== Record extracts ==
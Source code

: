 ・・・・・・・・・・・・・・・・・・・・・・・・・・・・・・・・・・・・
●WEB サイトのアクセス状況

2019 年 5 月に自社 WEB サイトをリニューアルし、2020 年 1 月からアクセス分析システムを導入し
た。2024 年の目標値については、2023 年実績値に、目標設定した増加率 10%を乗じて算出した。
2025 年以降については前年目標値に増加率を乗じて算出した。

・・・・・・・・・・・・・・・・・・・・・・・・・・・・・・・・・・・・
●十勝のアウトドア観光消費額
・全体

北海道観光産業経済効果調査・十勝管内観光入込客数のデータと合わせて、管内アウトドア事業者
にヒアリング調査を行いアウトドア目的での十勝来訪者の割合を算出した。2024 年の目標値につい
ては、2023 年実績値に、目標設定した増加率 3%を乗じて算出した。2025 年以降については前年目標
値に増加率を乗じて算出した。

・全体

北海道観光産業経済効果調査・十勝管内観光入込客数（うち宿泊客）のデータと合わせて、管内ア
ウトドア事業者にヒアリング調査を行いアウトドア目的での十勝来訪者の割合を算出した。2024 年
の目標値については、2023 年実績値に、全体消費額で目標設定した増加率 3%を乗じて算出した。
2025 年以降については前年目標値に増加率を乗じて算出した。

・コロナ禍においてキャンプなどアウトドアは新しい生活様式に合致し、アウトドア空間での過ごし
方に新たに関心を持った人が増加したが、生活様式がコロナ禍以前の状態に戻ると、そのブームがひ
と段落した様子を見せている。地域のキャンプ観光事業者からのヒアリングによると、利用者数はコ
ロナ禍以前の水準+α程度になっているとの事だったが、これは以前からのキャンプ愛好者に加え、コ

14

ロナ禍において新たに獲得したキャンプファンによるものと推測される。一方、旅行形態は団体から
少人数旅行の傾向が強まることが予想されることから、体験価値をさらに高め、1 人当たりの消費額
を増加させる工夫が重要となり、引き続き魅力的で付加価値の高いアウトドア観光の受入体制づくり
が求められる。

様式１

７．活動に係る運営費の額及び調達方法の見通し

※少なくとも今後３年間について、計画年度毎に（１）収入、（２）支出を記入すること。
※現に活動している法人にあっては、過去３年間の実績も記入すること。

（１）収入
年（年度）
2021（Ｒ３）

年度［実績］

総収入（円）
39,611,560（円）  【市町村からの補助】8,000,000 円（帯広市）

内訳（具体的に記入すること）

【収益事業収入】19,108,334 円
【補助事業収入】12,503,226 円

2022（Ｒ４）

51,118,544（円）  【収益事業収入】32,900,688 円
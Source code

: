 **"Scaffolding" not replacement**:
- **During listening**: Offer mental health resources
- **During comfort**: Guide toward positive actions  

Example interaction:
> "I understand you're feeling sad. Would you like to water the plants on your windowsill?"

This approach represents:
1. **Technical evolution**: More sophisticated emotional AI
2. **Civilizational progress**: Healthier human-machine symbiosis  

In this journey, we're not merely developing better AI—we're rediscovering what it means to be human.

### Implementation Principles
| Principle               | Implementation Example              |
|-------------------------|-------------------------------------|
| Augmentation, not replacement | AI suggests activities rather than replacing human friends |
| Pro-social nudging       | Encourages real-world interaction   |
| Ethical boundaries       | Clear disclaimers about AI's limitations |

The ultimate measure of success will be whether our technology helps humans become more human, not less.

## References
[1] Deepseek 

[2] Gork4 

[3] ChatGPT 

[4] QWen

== Exercise ==
Each line of the entries above that contains "Example" is to be copied.

== Answer space ==
Example interaction:
| Principle               | Implementation Example              |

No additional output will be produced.